A corpus of research has examined the relationship between intermittent hypoxia induced by OSA and changes in markers of inflammation and oxidative stress, in the context of cardiovascular disease (CVD).10 CVD is one of the key comorbidities associated with OSA and evidence hitherto suggests that intermittent hypoxia, as opposed to sleep fragmentation, may have the greatest effect on oxidative stress in vivo.10 Importantly, animal models of intermittent hypoxia demonstrate increased lipid peroxidation and elevated levels of isoprostanes, both markers of oxidative stress.10 Furthermore, these changes have also been associated with impaired spatial learning in rats.10 In humans, recent studies have shown abnormal lipid peroxidation profiles, greater reactive oxygen species (ROS) concentration, and reduced antioxidant capacity in patients with OSA, compared to healthy controls.11,12 However, the relationship between hypoxemia and oxidative stress during sleep has never before been studied in biologically active, in vivo brain tissue in humans. This can be achieved using proton magnetic resonance spectroscopy (1H-MRS), a neuroimaging technique that facilitates resolution of the metabolite glutathione (GSH), the brain's primary antioxidant and a marker of oxidative stress.13 This line of inquiry is critical, particularly in light of recent work demonstrating strong links between oxidative stress, depressive symptoms,14 and cognitive decline.15 In addition, more detailed investigation is pertinent given the known associations between vascular risk factors and incident dementia.16

The majority of research examining the relationship between hypoxemia and oxidative stress to date has been conducted in middle-aged adults or animal models of OSA and as such, it is unclear how this process may be influenced or exacerbated by aging. Indeed, both the incidence of OSA and accumulation of neurodegenerative pathology (including beta-amyloid and tau deposition, as well as ischemic vascular change in individuals vulnerable to CVD) increases with age,17 and it is possible that the neurobiological changes resulting from OSA either underpin or expedite these neurodegenerative processes.

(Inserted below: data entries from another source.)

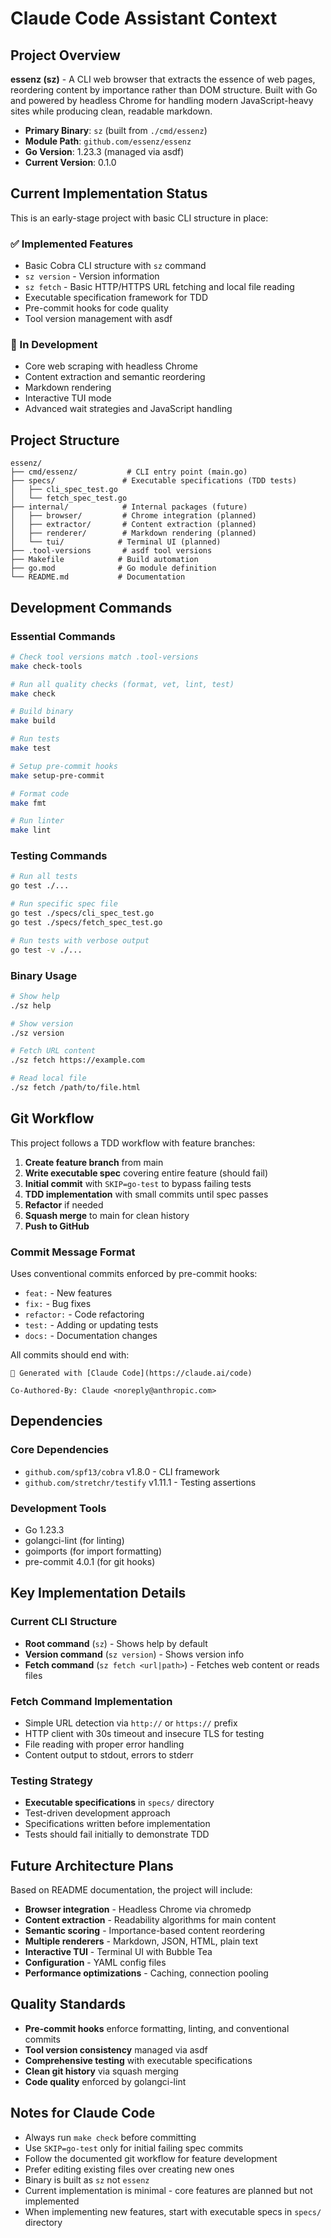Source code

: # Claude Code Assistant Context

## Project Overview

**essenz (sz)** - A CLI web browser that extracts the essence of web pages, reordering content by importance rather than DOM structure. Built with Go and powered by headless Chrome for handling modern JavaScript-heavy sites while producing clean, readable markdown.

- **Primary Binary**: `sz` (built from `./cmd/essenz`)
- **Module Path**: `github.com/essenz/essenz`
- **Go Version**: 1.23.3 (managed via asdf)
- **Current Version**: 0.1.0

## Current Implementation Status

This is an early-stage project with basic CLI structure in place:

### ✅ Implemented Features
- Basic Cobra CLI structure with `sz` command
- `sz version` - Version information
- `sz fetch` - Basic HTTP/HTTPS URL fetching and local file reading
- Executable specification framework for TDD
- Pre-commit hooks for code quality
- Tool version management with asdf

### 🚧 In Development
- Core web scraping with headless Chrome
- Content extraction and semantic reordering
- Markdown rendering
- Interactive TUI mode
- Advanced wait strategies and JavaScript handling

## Project Structure

```
essenz/
├── cmd/essenz/           # CLI entry point (main.go)
├── specs/               # Executable specifications (TDD tests)
│   ├── cli_spec_test.go
│   └── fetch_spec_test.go
├── internal/            # Internal packages (future)
│   ├── browser/         # Chrome integration (planned)
│   ├── extractor/       # Content extraction (planned)
│   ├── renderer/        # Markdown rendering (planned)
│   └── tui/            # Terminal UI (planned)
├── .tool-versions       # asdf tool versions
├── Makefile            # Build automation
├── go.mod              # Go module definition
└── README.md           # Documentation
```

## Development Commands

### Essential Commands
```bash
# Check tool versions match .tool-versions
make check-tools

# Run all quality checks (format, vet, lint, test)
make check

# Build binary
make build

# Run tests
make test

# Setup pre-commit hooks
make setup-pre-commit

# Format code
make fmt

# Run linter
make lint
```

### Testing Commands
```bash
# Run all tests
go test ./...

# Run specific spec file
go test ./specs/cli_spec_test.go
go test ./specs/fetch_spec_test.go

# Run tests with verbose output
go test -v ./...
```

### Binary Usage
```bash
# Show help
./sz help

# Show version
./sz version

# Fetch URL content
./sz fetch https://example.com

# Read local file
./sz fetch /path/to/file.html
```

## Git Workflow

This project follows a TDD workflow with feature branches:

1. **Create feature branch** from main
2. **Write executable spec** covering entire feature (should fail)
3. **Initial commit** with `SKIP=go-test` to bypass failing tests
4. **TDD implementation** with small commits until spec passes
5. **Refactor** if needed
6. **Squash merge** to main for clean history
7. **Push to GitHub**

### Commit Message Format
Uses conventional commits enforced by pre-commit hooks:
- `feat:` - New features
- `fix:` - Bug fixes
- `refactor:` - Code refactoring
- `test:` - Adding or updating tests
- `docs:` - Documentation changes

All commits should end with:
```
🤖 Generated with [Claude Code](https://claude.ai/code)

Co-Authored-By: Claude <noreply@anthropic.com>
```

## Dependencies

### Core Dependencies
- `github.com/spf13/cobra` v1.8.0 - CLI framework
- `github.com/stretchr/testify` v1.11.1 - Testing assertions

### Development Tools
- Go 1.23.3
- golangci-lint (for linting)
- goimports (for import formatting)
- pre-commit 4.0.1 (for git hooks)

## Key Implementation Details

### Current CLI Structure
- **Root command** (`sz`) - Shows help by default
- **Version command** (`sz version`) - Shows version info
- **Fetch command** (`sz fetch <url|path>`) - Fetches web content or reads files

### Fetch Command Implementation
- Simple URL detection via `http://` or `https://` prefix
- HTTP client with 30s timeout and insecure TLS for testing
- File reading with proper error handling
- Content output to stdout, errors to stderr

### Testing Strategy
- **Executable specifications** in `specs/` directory
- Test-driven development approach
- Specifications written before implementation
- Tests should fail initially to demonstrate TDD

## Future Architecture Plans

Based on README documentation, the project will include:

- **Browser integration** - Headless Chrome via chromedp
- **Content extraction** - Readability algorithms for main content
- **Semantic scoring** - Importance-based content reordering
- **Multiple renderers** - Markdown, JSON, HTML, plain text
- **Interactive TUI** - Terminal UI with Bubble Tea
- **Configuration** - YAML config files
- **Performance optimizations** - Caching, connection pooling

## Quality Standards

- **Pre-commit hooks** enforce formatting, linting, and conventional commits
- **Tool version consistency** managed via asdf
- **Comprehensive testing** with executable specifications
- **Clean git history** via squash merging
- **Code quality** enforced by golangci-lint

## Notes for Claude Code

- Always run `make check` before committing
- Use `SKIP=go-test` only for initial failing spec commits
- Follow the documented git workflow for feature development
- Prefer editing existing files over creating new ones
- Binary is built as `sz` not `essenz`
- Current implementation is minimal - core features are planned but not implemented
- When implementing new features, start with executable specs in `specs/` directory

Given the potential for some cognitive effects of OSA to be alleviated with CPAP treatment, studies examining the mechanisms underpinning cognitive change in this group may offer important insights for secondary neurodegenerative disease prevention strategies. In this regard, examining patients in the preclinical phase of neurodegenerative disease manifestation, where subjective or objective cognitive change is evident (but prior to the functional decline associated with established dementia), will be most informative and of greatest benefit for targeted intervention.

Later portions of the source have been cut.